En cuanto a Ucrania, el presidente español ha asegurado que contactará "con la mayoría de grupos parlamentarios" para detallarlos las acciones de apoyo económico para reconstruir el país cuando se logre la paz -de la cual ha añadido que "hay una puerta abierta" para que sea posible este 2026- y también medidas de seguridad. "Rusia nunca ha sido amenazada. La invasión de Putin en Ucrania también afecta el modelo de convivencia europeo", ha manifestado el presidente del gobierno español en su comparecencia ante los medios de comunicación.
Papel mediador para Venezuela
En el caso de Venezuela, Sánchez ha ofrecido España para hacer "un papel de mediación" entre los líderes de la oposición y del gobierno -ahora liderado por Delcy Rodríguez, vicepresidenta con Maduro- para que sean "los venezolanos y las venezolanas quienes escojan a su presidente en unas elecciones limpias".
Ante las críticas del PP y VOX, el presidente socialista ha afirmado que la mayoría de venezolanos que han huido del régimen de Maduro han sido acogidos en España, y que se ha aprobado un permiso de residencia para unos 200.000 venezolanos.

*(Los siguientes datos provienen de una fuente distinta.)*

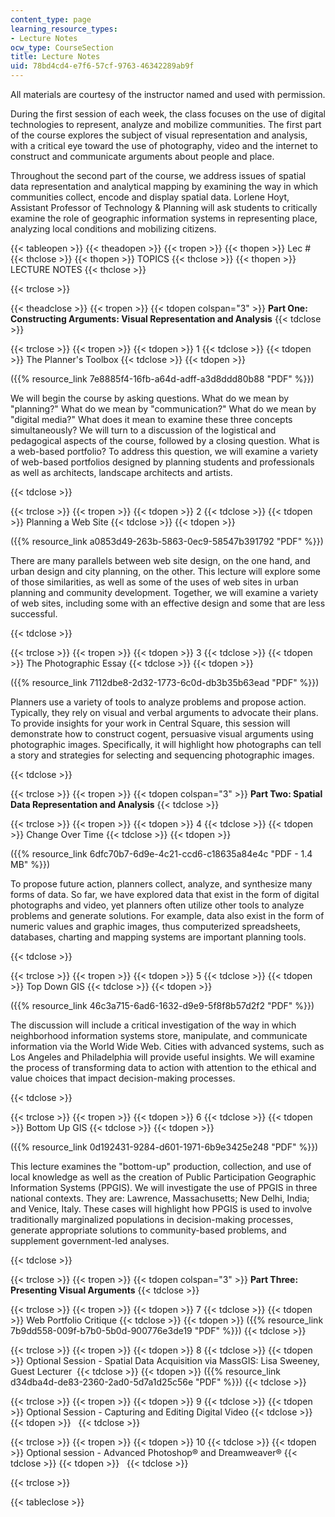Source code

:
 ```yaml
---
content_type: page
learning_resource_types:
- Lecture Notes
ocw_type: CourseSection
title: Lecture Notes
uid: 78bd4cd4-e7f6-57cf-9763-46342289ab9f
---
```


All materials are courtesy of the instructor named and used with permission.

During the first session of each week, the class focuses on the use of digital technologies to represent, analyze and mobilize communities. The first part of the course explores the subject of visual representation and analysis, with a critical eye toward the use of photography, video and the internet to construct and communicate arguments about people and place.

Throughout the second part of the course, we address issues of spatial data representation and analytical mapping by examining the way in which communities collect, encode and display spatial data. Lorlene Hoyt, Assistant Professor of Technology & Planning will ask students to critically examine the role of geographic information systems in representing place, analyzing local conditions and mobilizing citizens.

{{< tableopen >}}
{{< theadopen >}}
{{< tropen >}}
{{< thopen >}}
Lec #
{{< thclose >}}
{{< thopen >}}
TOPICS
{{< thclose >}}
{{< thopen >}}
LECTURE NOTES
{{< thclose >}}

{{< trclose >}}

{{< theadclose >}}
{{< tropen >}}
{{< tdopen colspan="3" >}}
**Part One: Constructing Arguments: Visual Representation and Analysis**
{{< tdclose >}}

{{< trclose >}}
{{< tropen >}}
{{< tdopen >}}
1
{{< tdclose >}}
{{< tdopen >}}
The Planner's Toolbox
{{< tdclose >}}
{{< tdopen >}}


({{% resource_link 7e8885f4-16fb-a64d-adff-a3d8ddd80b88 "PDF" %}})

We will begin the course by asking questions. What do we mean by "planning?" What do we mean by "communication?" What do we mean by "digital media?" What does it mean to examine these three concepts simultaneously? We will turn to a discussion of the logistical and pedagogical aspects of the course, followed by a closing question. What is a web-based portfolio? To address this question, we will examine a variety of web-based portfolios designed by planning students and professionals as well as architects, landscape architects and artists.


{{< tdclose >}}

{{< trclose >}}
{{< tropen >}}
{{< tdopen >}}
2
{{< tdclose >}}
{{< tdopen >}}
Planning a Web Site
{{< tdclose >}}
{{< tdopen >}}


({{% resource_link a0853d49-263b-5863-0ec9-58547b391792 "PDF" %}})

There are many parallels between web site design, on the one hand, and urban design and city planning, on the other. This lecture will explore some of those similarities, as well as some of the uses of web sites in urban planning and community development. Together, we will examine a variety of web sites, including some with an effective design and some that are less successful.


{{< tdclose >}}

{{< trclose >}}
{{< tropen >}}
{{< tdopen >}}
3
{{< tdclose >}}
{{< tdopen >}}
The Photographic Essay
{{< tdclose >}}
{{< tdopen >}}


({{% resource_link 7112dbe8-2d32-1773-6c0d-db3b35b63ead "PDF" %}})

Planners use a variety of tools to analyze problems and propose action. Typically, they rely on visual and verbal arguments to advocate their plans. To provide insights for your work in Central Square, this session will demonstrate how to construct cogent, persuasive visual arguments using photographic images. Specifically, it will highlight how photographs can tell a story and strategies for selecting and sequencing photographic images.


{{< tdclose >}}

{{< trclose >}}
{{< tropen >}}
{{< tdopen colspan="3" >}}
**Part Two: Spatial Data Representation and Analysis**
{{< tdclose >}}

{{< trclose >}}
{{< tropen >}}
{{< tdopen >}}
4
{{< tdclose >}}
{{< tdopen >}}
Change Over Time
{{< tdclose >}}
{{< tdopen >}}


({{% resource_link 6dfc70b7-6d9e-4c21-ccd6-c18635a84e4c "PDF - 1.4 MB" %}})

To propose future action, planners collect, analyze, and synthesize many forms of data. So far, we have explored data that exist in the form of digital photographs and video, yet planners often utilize other tools to analyze problems and generate solutions. For example, data also exist in the form of numeric values and graphic images, thus computerized spreadsheets, databases, charting and mapping systems are important planning tools.


{{< tdclose >}}

{{< trclose >}}
{{< tropen >}}
{{< tdopen >}}
5
{{< tdclose >}}
{{< tdopen >}}
Top Down GIS
{{< tdclose >}}
{{< tdopen >}}


({{% resource_link 46c3a715-6ad6-1632-d9e9-5f8f8b57d2f2 "PDF" %}})

The discussion will include a critical investigation of the way in which neighborhood information systems store, manipulate, and communicate information via the World Wide Web. Cities with advanced systems, such as Los Angeles and Philadelphia will provide useful insights. We will examine the process of transforming data to action with attention to the ethical and value choices that impact decision-making processes.


{{< tdclose >}}

{{< trclose >}}
{{< tropen >}}
{{< tdopen >}}
6
{{< tdclose >}}
{{< tdopen >}}
Bottom Up GIS
{{< tdclose >}}
{{< tdopen >}}


({{% resource_link 0d192431-9284-d601-1971-6b9e3425e248 "PDF" %}})

This lecture examines the "bottom-up" production, collection, and use of local knowledge as well as the creation of Public Participation Geographic Information Systems (PPGIS). We will investigate the use of PPGIS in three national contexts. They are: Lawrence, Massachusetts; New Delhi, India; and Venice, Italy. These cases will highlight how PPGIS is used to involve traditionally marginalized populations in decision-making processes, generate appropriate solutions to community-based problems, and supplement government-led analyses.


{{< tdclose >}}

{{< trclose >}}
{{< tropen >}}
{{< tdopen colspan="3" >}}
**Part Three: Presenting Visual Arguments**
{{< tdclose >}}

{{< trclose >}}
{{< tropen >}}
{{< tdopen >}}
7
{{< tdclose >}}
{{< tdopen >}}
Web Portfolio Critique
{{< tdclose >}}
{{< tdopen >}}
({{% resource_link 7b9dd558-009f-b7b0-5b0d-900776e3de19 "PDF" %}})
{{< tdclose >}}

{{< trclose >}}
{{< tropen >}}
{{< tdopen >}}
8
{{< tdclose >}}
{{< tdopen >}}
Optional Session - Spatial Data Acquisition via MassGIS: Lisa Sweeney, Guest Lecturer 
{{< tdclose >}}
{{< tdopen >}}
({{% resource_link d34dba4d-de83-2360-2ad0-5d7a1d25c56e "PDF" %}})
{{< tdclose >}}

{{< trclose >}}
{{< tropen >}}
{{< tdopen >}}
9
{{< tdclose >}}
{{< tdopen >}}
Optional Session - Capturing and Editing Digital Video
{{< tdclose >}}
{{< tdopen >}}
 
{{< tdclose >}}

{{< trclose >}}
{{< tropen >}}
{{< tdopen >}}
10
{{< tdclose >}}
{{< tdopen >}}
Optional session - Advanced Photoshop® and Dreamweaver®
{{< tdclose >}}
{{< tdopen >}}
 
{{< tdclose >}}

{{< trclose >}}

{{< tableclose >}}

Contrario a "la ley de la selva"
En su intervención, Sánchez ha calificado la intervención militar de los EE. UU. en Caracas como "precedente terrible y peligroso", y ha añadido que no puede dominar "la ley de la selva o del más fuerte", sino que hay que apostar por el "multilateralismo".
Sin embargo, por ahora, el juez de Nueva York ,que se ha hecho cargo del caso de Maduro y de su esposa Cilia Flores, no ha expresado, de momento, ninguna objeción su detención fuera de los EE. UU., en la primera comparecencia, hecha este lunes y donde le leyó los cuatro delitos que se le imputan. La Fiscalía acusa Maduro de narcoterrorismo, por supuestamente llenar los EE. UU. de cocaína y financiar grupos armados como las FARC, según el escrito de acusación. La defensa del líder chavista prepara varios recursos para denunciar la irregularidad de su detención y vulneración de derechos.